At one time the moat had bears in it, but they were eventually replaced with deer.

Little houses on the slope near the castle's walls.

A view from the castle.  We visted the church on the right.  Johanna and Nicole climbed to the top of the tower and Sam climbed most of the way.

The castle is immense!

A model of the castle we saw on the tour we took.

Follow the tour guide!

Really really big wine barrel.

And then there is one even bigger!

Really, really big knife.

Church of the Holy Spirit.  Free admission, but it costs to climb to the top of the tower.I paid
for the kids to go up. 
People in Heidelberg are under the impression this is what a horse looks like.

Bicycle parking at the train station. It's blurry but in my defence I was trying to avoid being run down by 3 under - 8 year old cyclists.
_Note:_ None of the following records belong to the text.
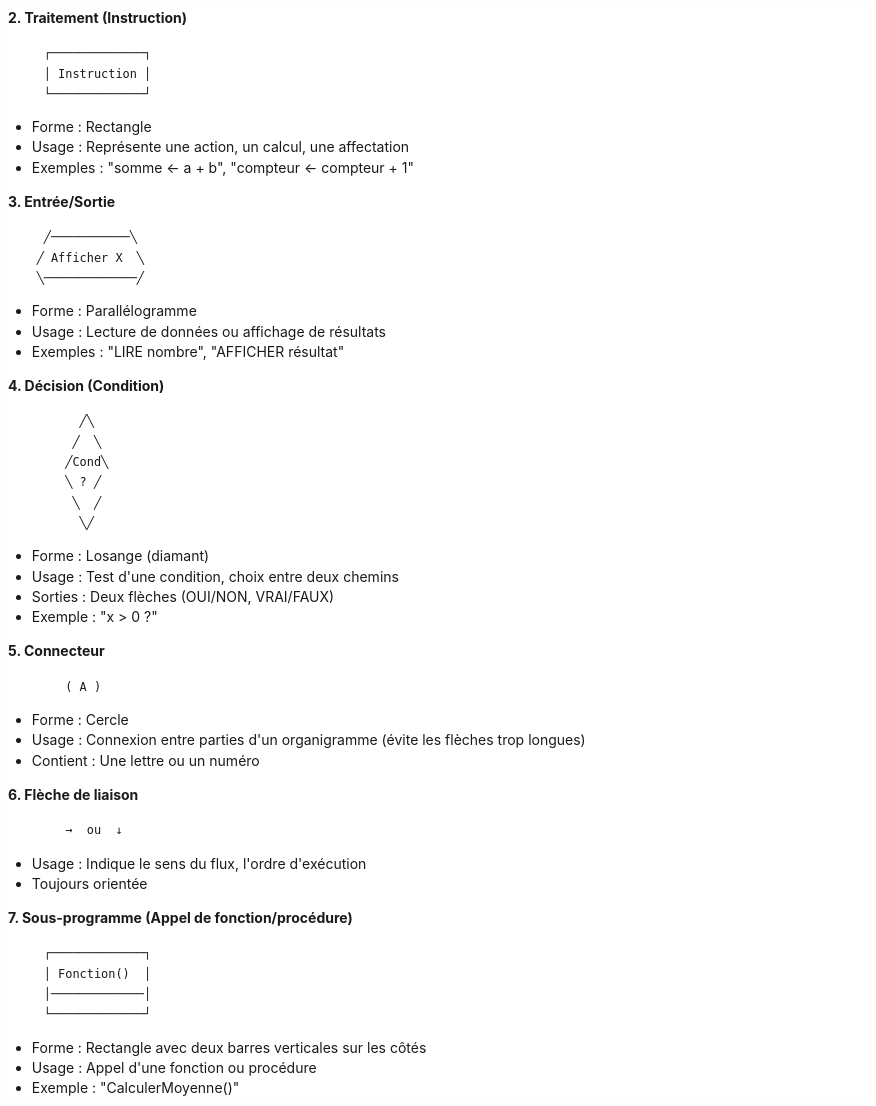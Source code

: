 **2. Traitement (Instruction)**
```
     ┌─────────────┐
     │ Instruction │
     └─────────────┘
```
- Forme : Rectangle
- Usage : Représente une action, un calcul, une affectation
- Exemples : "somme ← a + b", "compteur ← compteur + 1"

**3. Entrée/Sortie**
```
     ╱───────────╲
    ╱ Afficher X  ╲
    ╲─────────────╱
```
- Forme : Parallélogramme
- Usage : Lecture de données ou affichage de résultats
- Exemples : "LIRE nombre", "AFFICHER résultat"

**4. Décision (Condition)**
```
          ╱╲
         ╱  ╲
        ╱Cond╲
        ╲ ? ╱
         ╲  ╱
          ╲╱
```
- Forme : Losange (diamant)
- Usage : Test d'une condition, choix entre deux chemins
- Sorties : Deux flèches (OUI/NON, VRAI/FAUX)
- Exemple : "x > 0 ?"

**5. Connecteur**
```
        ( A )
```
- Forme : Cercle
- Usage : Connexion entre parties d'un organigramme (évite les flèches trop longues)
- Contient : Une lettre ou un numéro

**6. Flèche de liaison**
```
        →  ou  ↓
```
- Usage : Indique le sens du flux, l'ordre d'exécution
- Toujours orientée

**7. Sous-programme (Appel de fonction/procédure)**
```
     ┌─────────────┐
     │ Fonction()  │
     │─────────────│
     └─────────────┘
```
- Forme : Rectangle avec deux barres verticales sur les côtés
- Usage : Appel d'une fonction ou procédure
- Exemple : "CalculerMoyenne()"
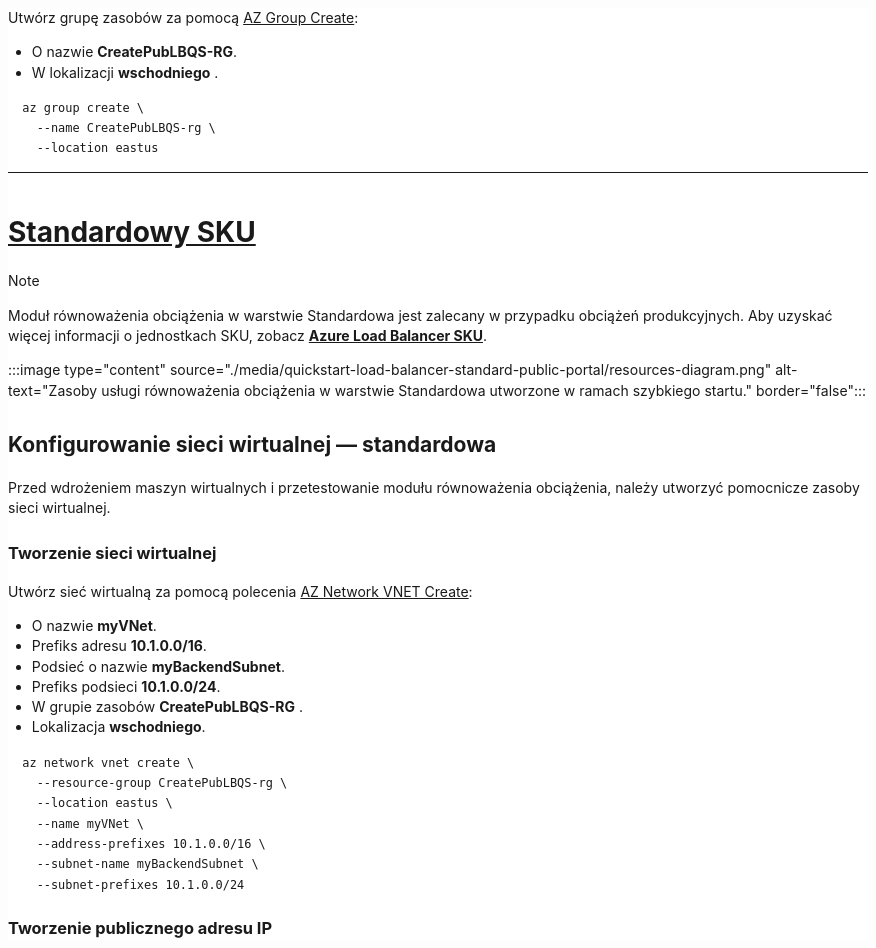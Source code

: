 Utwórz grupę zasobów za pomocą [AZ Group Create](/cli/azure/group#az-group-create):

* O nazwie **CreatePubLBQS-RG**. 
* W lokalizacji **wschodniego** .

```azurecli-interactive
  az group create \
    --name CreatePubLBQS-rg \
    --location eastus
```
---

# <a name="standard-sku"></a>[**Standardowy SKU**](#tab/option-1-create-load-balancer-standard)

>[!NOTE]
>Moduł równoważenia obciążenia w warstwie Standardowa jest zalecany w przypadku obciążeń produkcyjnych. Aby uzyskać więcej informacji o jednostkach SKU, zobacz **[Azure Load Balancer SKU](skus.md)**.

:::image type="content" source="./media/quickstart-load-balancer-standard-public-portal/resources-diagram.png" alt-text="Zasoby usługi równoważenia obciążenia w warstwie Standardowa utworzone w ramach szybkiego startu." border="false":::

## <a name="configure-virtual-network---standard"></a>Konfigurowanie sieci wirtualnej — standardowa

Przed wdrożeniem maszyn wirtualnych i przetestowanie modułu równoważenia obciążenia, należy utworzyć pomocnicze zasoby sieci wirtualnej.

### <a name="create-a-virtual-network"></a>Tworzenie sieci wirtualnej

Utwórz sieć wirtualną za pomocą polecenia [AZ Network VNET Create](/cli/azure/network/vnet#az-network-vnet-createt):

* O nazwie **myVNet**.
* Prefiks adresu **10.1.0.0/16**.
* Podsieć o nazwie **myBackendSubnet**.
* Prefiks podsieci **10.1.0.0/24**.
* W grupie zasobów **CreatePubLBQS-RG** .
* Lokalizacja **wschodniego**.

```azurecli-interactive
  az network vnet create \
    --resource-group CreatePubLBQS-rg \
    --location eastus \
    --name myVNet \
    --address-prefixes 10.1.0.0/16 \
    --subnet-name myBackendSubnet \
    --subnet-prefixes 10.1.0.0/24
```
### <a name="create-a-public-ip-address"></a>Tworzenie publicznego adresu IP
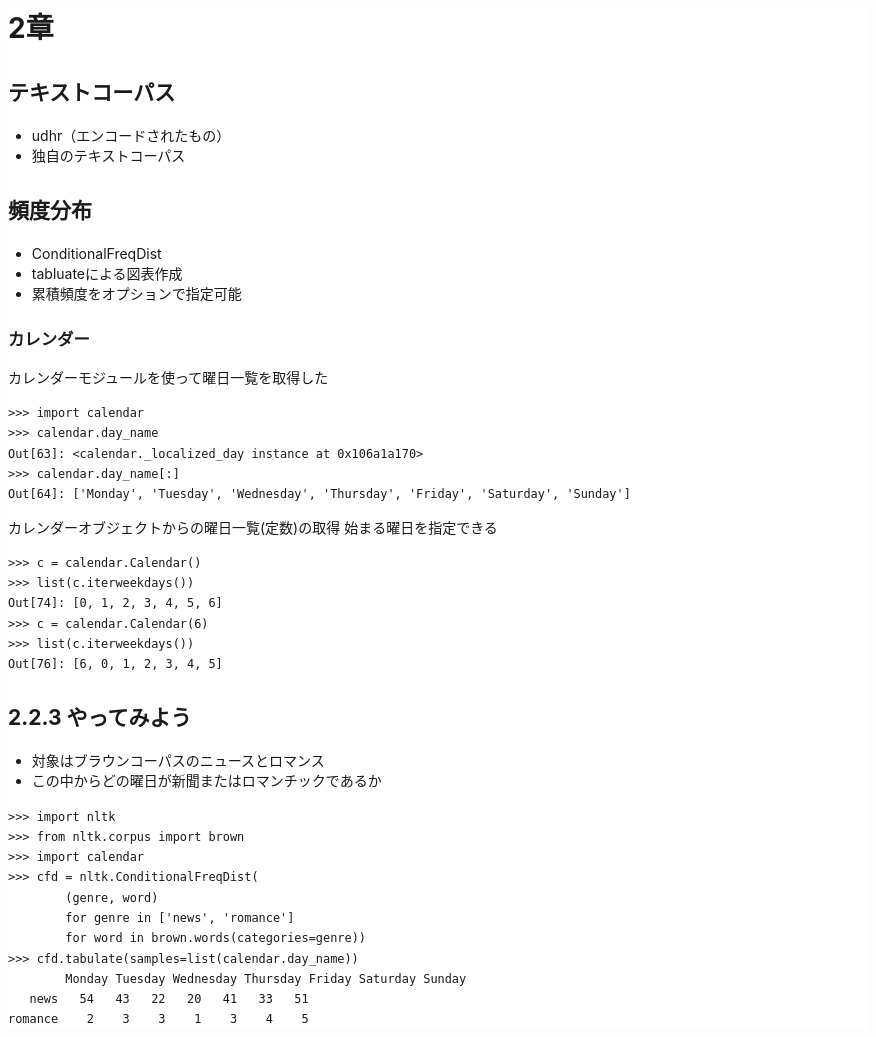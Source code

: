 # 2章

## テキストコーパス

* udhr（エンコードされたもの）
* 独自のテキストコーパス

## 頻度分布

* ConditionalFreqDist
* tabluateによる図表作成
* 累積頻度をオプションで指定可能

### カレンダー

カレンダーモジュールを使って曜日一覧を取得した

```
>>> import calendar
>>> calendar.day_name
Out[63]: <calendar._localized_day instance at 0x106a1a170>
>>> calendar.day_name[:]
Out[64]: ['Monday', 'Tuesday', 'Wednesday', 'Thursday', 'Friday', 'Saturday', 'Sunday']
```

カレンダーオブジェクトからの曜日一覧(定数)の取得
始まる曜日を指定できる

```
>>> c = calendar.Calendar()
>>> list(c.iterweekdays())
Out[74]: [0, 1, 2, 3, 4, 5, 6]
>>> c = calendar.Calendar(6)
>>> list(c.iterweekdays())
Out[76]: [6, 0, 1, 2, 3, 4, 5]
```

## 2.2.3 やってみよう

* 対象はブラウンコーパスのニュースとロマンス
* この中からどの曜日が新聞またはロマンチックであるか

```
>>> import nltk
>>> from nltk.corpus import brown
>>> import calendar
>>> cfd = nltk.ConditionalFreqDist(
        (genre, word)
        for genre in ['news', 'romance']
        for word in brown.words(categories=genre))
>>> cfd.tabulate(samples=list(calendar.day_name))
        Monday Tuesday Wednesday Thursday Friday Saturday Sunday
   news   54   43   22   20   41   33   51
romance    2    3    3    1    3    4    5
```
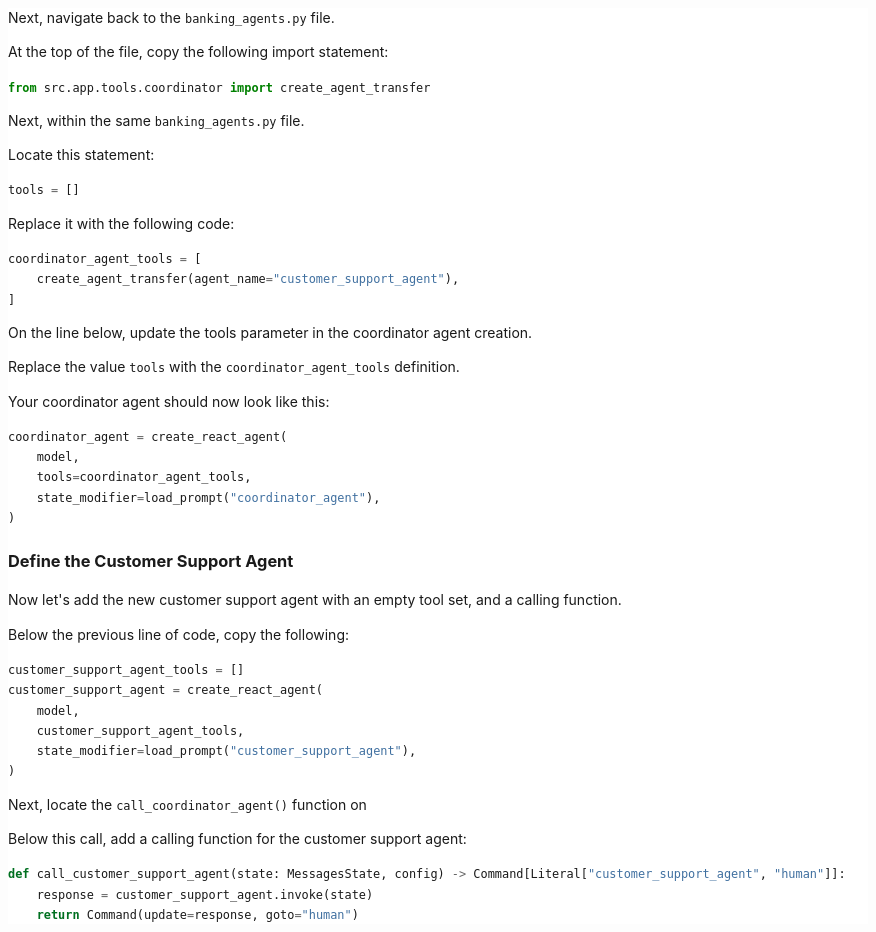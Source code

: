 Next, navigate back to the `banking_agents.py` file.

At the top of the file, copy the following import statement:

```python
from src.app.tools.coordinator import create_agent_transfer
```

Next, within the same `banking_agents.py` file.

Locate this statement:

```python
tools = []
```

Replace it with the following code:

```python
coordinator_agent_tools = [
    create_agent_transfer(agent_name="customer_support_agent"),
]
```

On the line below, update the tools parameter in the coordinator agent creation.

Replace the value `tools` with the `coordinator_agent_tools` definition.

Your coordinator agent should now look like this:

```python
coordinator_agent = create_react_agent(
    model,
    tools=coordinator_agent_tools,
    state_modifier=load_prompt("coordinator_agent"),
)
```

### Define the Customer Support Agent

Now let's add the new customer support agent with an empty tool set, and a calling function.

Below the previous line of code, copy the following:

```python
customer_support_agent_tools = []
customer_support_agent = create_react_agent(
    model,
    customer_support_agent_tools,
    state_modifier=load_prompt("customer_support_agent"),
)
```

Next, locate the `call_coordinator_agent()` function on

Below this call, add a calling function for the customer support agent:

```python
def call_customer_support_agent(state: MessagesState, config) -> Command[Literal["customer_support_agent", "human"]]:
    response = customer_support_agent.invoke(state)
    return Command(update=response, goto="human")
```
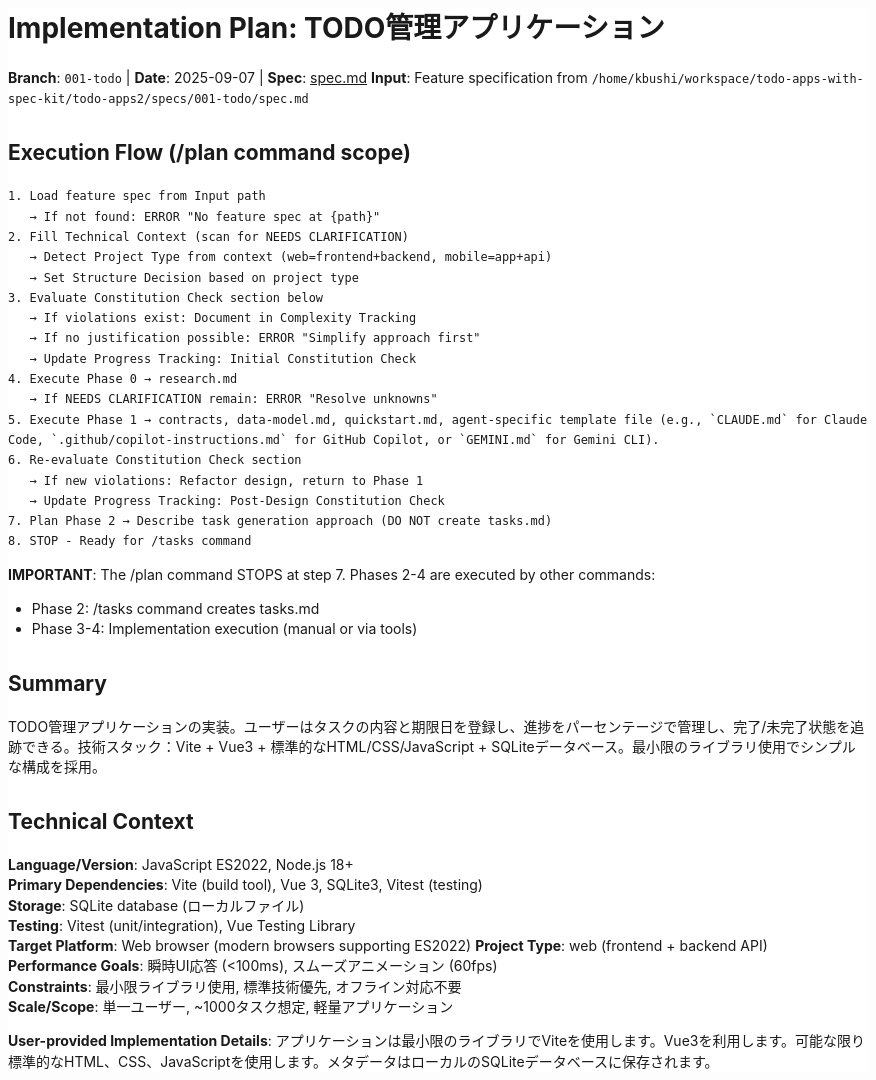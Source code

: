 # Implementation Plan: TODO管理アプリケーション

**Branch**: `001-todo` | **Date**: 2025-09-07 | **Spec**: [spec.md](./spec.md)
**Input**: Feature specification from `/home/kbushi/workspace/todo-apps-with-spec-kit/todo-apps2/specs/001-todo/spec.md`

## Execution Flow (/plan command scope)
```
1. Load feature spec from Input path
   → If not found: ERROR "No feature spec at {path}"
2. Fill Technical Context (scan for NEEDS CLARIFICATION)
   → Detect Project Type from context (web=frontend+backend, mobile=app+api)
   → Set Structure Decision based on project type
3. Evaluate Constitution Check section below
   → If violations exist: Document in Complexity Tracking
   → If no justification possible: ERROR "Simplify approach first"
   → Update Progress Tracking: Initial Constitution Check
4. Execute Phase 0 → research.md
   → If NEEDS CLARIFICATION remain: ERROR "Resolve unknowns"
5. Execute Phase 1 → contracts, data-model.md, quickstart.md, agent-specific template file (e.g., `CLAUDE.md` for Claude Code, `.github/copilot-instructions.md` for GitHub Copilot, or `GEMINI.md` for Gemini CLI).
6. Re-evaluate Constitution Check section
   → If new violations: Refactor design, return to Phase 1
   → Update Progress Tracking: Post-Design Constitution Check
7. Plan Phase 2 → Describe task generation approach (DO NOT create tasks.md)
8. STOP - Ready for /tasks command
```

**IMPORTANT**: The /plan command STOPS at step 7. Phases 2-4 are executed by other commands:
- Phase 2: /tasks command creates tasks.md
- Phase 3-4: Implementation execution (manual or via tools)

## Summary
TODO管理アプリケーションの実装。ユーザーはタスクの内容と期限日を登録し、進捗をパーセンテージで管理し、完了/未完了状態を追跡できる。技術スタック：Vite + Vue3 + 標準的なHTML/CSS/JavaScript + SQLiteデータベース。最小限のライブラリ使用でシンプルな構成を採用。

## Technical Context
**Language/Version**: JavaScript ES2022, Node.js 18+  
**Primary Dependencies**: Vite (build tool), Vue 3, SQLite3, Vitest (testing)  
**Storage**: SQLite database (ローカルファイル)  
**Testing**: Vitest (unit/integration), Vue Testing Library  
**Target Platform**: Web browser (modern browsers supporting ES2022)
**Project Type**: web (frontend + backend API)  
**Performance Goals**: 瞬時UI応答 (<100ms), スムーズアニメーション (60fps)  
**Constraints**: 最小限ライブラリ使用, 標準技術優先, オフライン対応不要  
**Scale/Scope**: 単一ユーザー, ~1000タスク想定, 軽量アプリケーション

**User-provided Implementation Details**: アプリケーションは最小限のライブラリでViteを使用します。Vue3を利用します。可能な限り標準的なHTML、CSS、JavaScriptを使用します。メタデータはローカルのSQLiteデータベースに保存されます。

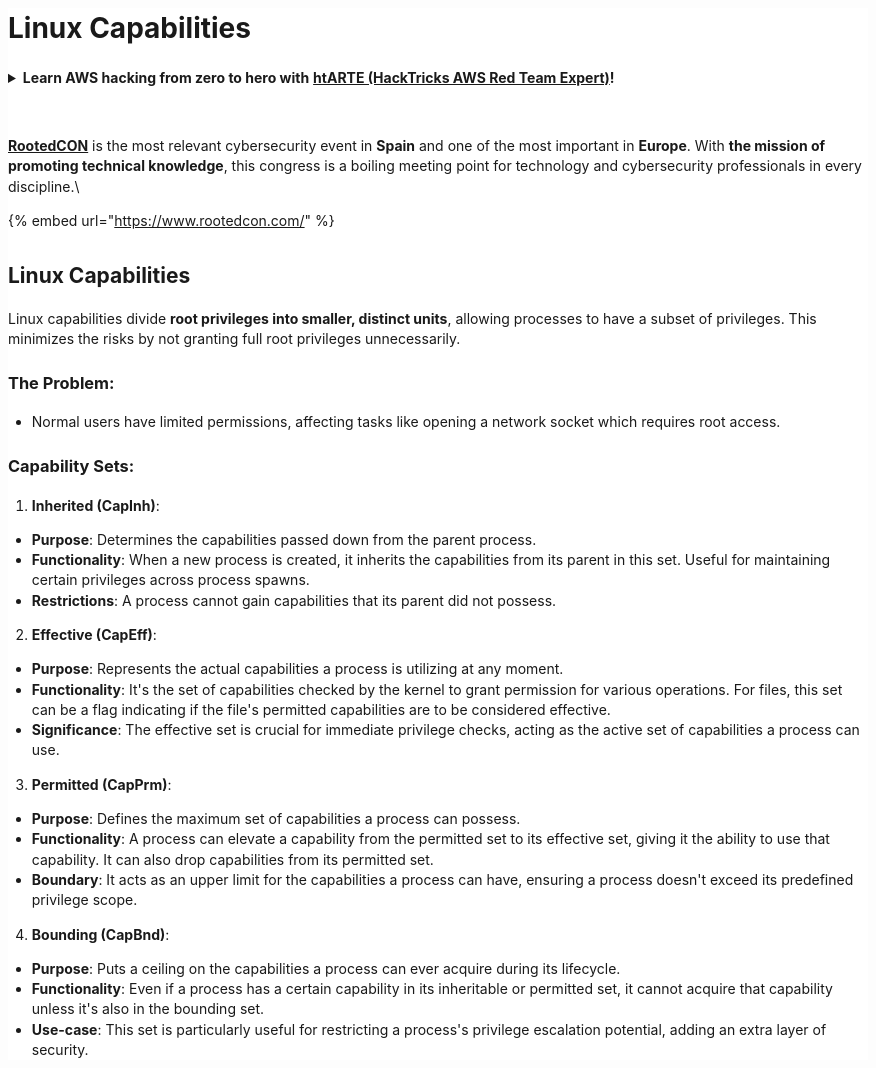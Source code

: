 # Linux Capabilities

<details><summary><strong>Learn AWS hacking from zero to hero with</strong> <a href="https://training.hacktricks.xyz/courses/arte"><strong>htARTE (HackTricks AWS Red Team Expert)</strong></a><strong>!</strong></summary></details>

<figure><img src="https://files.gitbook.com/v0/b/gitbook-x-prod.appspot.com/o/spaces%2F-L_2uGJGU7AVNRcqRvEi%2Fuploads%2FelPCTwoecVdnsfjxCZtN%2Fimage.png?alt=media&#x26;token=9ee4ff3e-92dc-471c-abfe-1c25e446a6ed" alt=""><figcaption></figcaption></figure>

​​​​​​​​​[**RootedCON**](https://www.rootedcon.com/) is the most relevant cybersecurity event in **Spain** and one of the most important in **Europe**. With **the mission of promoting technical knowledge**, this congress is a boiling meeting point for technology and cybersecurity professionals in every discipline.\\

{% embed url="https://www.rootedcon.com/" %}

## Linux Capabilities

Linux capabilities divide **root privileges into smaller, distinct units**, allowing processes to have a subset of privileges. This minimizes the risks by not granting full root privileges unnecessarily.

### The Problem:
- Normal users have limited permissions, affecting tasks like opening a network socket which requires root access.

### Capability Sets:

1. **Inherited (CapInh)**:
- **Purpose**: Determines the capabilities passed down from the parent process.
- **Functionality**: When a new process is created, it inherits the capabilities from its parent in this set. Useful for maintaining certain privileges across process spawns.
- **Restrictions**: A process cannot gain capabilities that its parent did not possess.

2. **Effective (CapEff)**:
- **Purpose**: Represents the actual capabilities a process is utilizing at any moment.
- **Functionality**: It's the set of capabilities checked by the kernel to grant permission for various operations. For files, this set can be a flag indicating if the file's permitted capabilities are to be considered effective.
- **Significance**: The effective set is crucial for immediate privilege checks, acting as the active set of capabilities a process can use.

3. **Permitted (CapPrm)**:
- **Purpose**: Defines the maximum set of capabilities a process can possess.
- **Functionality**: A process can elevate a capability from the permitted set to its effective set, giving it the ability to use that capability. It can also drop capabilities from its permitted set.
- **Boundary**: It acts as an upper limit for the capabilities a process can have, ensuring a process doesn't exceed its predefined privilege scope.

4. **Bounding (CapBnd)**:
- **Purpose**: Puts a ceiling on the capabilities a process can ever acquire during its lifecycle.
- **Functionality**: Even if a process has a certain capability in its inheritable or permitted set, it cannot acquire that capability unless it's also in the bounding set.
- **Use-case**: This set is particularly useful for restricting a process's privilege escalation potential, adding an extra layer of security.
November 16 Speyer, Technik Museum, Basilica and DBahn from Speyer to Frankfurt

Everywhere we go, we go to the local "Science and Technology" Museum (London, Thessoloniki, Ankara, Istanbul) and I never want to go and I ALWAYS love it!  So many extraordinary things to see.  This museum was no exception.  I loved their Space building and also the building with all the models.  Sam and I were travelling buddies this day, so he's in most of my photos. The girls walked on the wing of a Lufthansa jumbo jet.  Thankfully, I wasn't around to see it!

Cam looking at the displays inside one of the buildings.

Sam having a look inside a helicopter.

Sometimes really big planes also have double decker crew areas.

Plane for transporting really big cargo! (Antonov 22)

The Speyer Basilica in the background. Amazing to have these two sights within walking distance of one another.

Sam and a Submarine.

Johanna on the catwalk after standing in the space shuttle.

Moon Rock

Russian Space Shuttle! 
Sam in front of a section of the Berlin Wall
After the morning at the Technik Museum, we stopped for lunch at a Chinese Buffet, where of course the owner spoke, German, Mandarin/Cantonese (sorry I don't know the difference) and English.  We had a good meal, something to drink and most importantly about an hour off our feet.  When the time came to leave, Sam and Cam headed for the hotel and the girls and I walked to The Speyer Cathedral, also known as the Imperial Cathedral Basilica of the Assumption and St. Stephen. 

The church opened in 1106.

There are paintings over the arches.  Nicole's grade 10 Social Studies came in handy. She was able to tell us about one of the scenes which was unfamiliar.

In the crypt are burials German kings and Holy Roman Emperors.

Johanna in the depths.

One of a two altars in the crypt.

The very impressive front door.

The ceiling in the entry way, with a glass portal which shows off the interior beyond.

The huge front door in this photo is dwarfed by the exterior of the church.

At my feet was a shell in the pavement, identifying this church as part of  the "The Way", a Christian pilgrimage route in Europe.

November 17 Frankfurt to Istanbul to Saros

It wasn't much of a holiday.  We barely had time each day to catch our breath, but we saw a lot of different things. Everyone came home exhausted and footsore.  It was a nice way to reconnect with Johanna, though and we've got some lovely memories.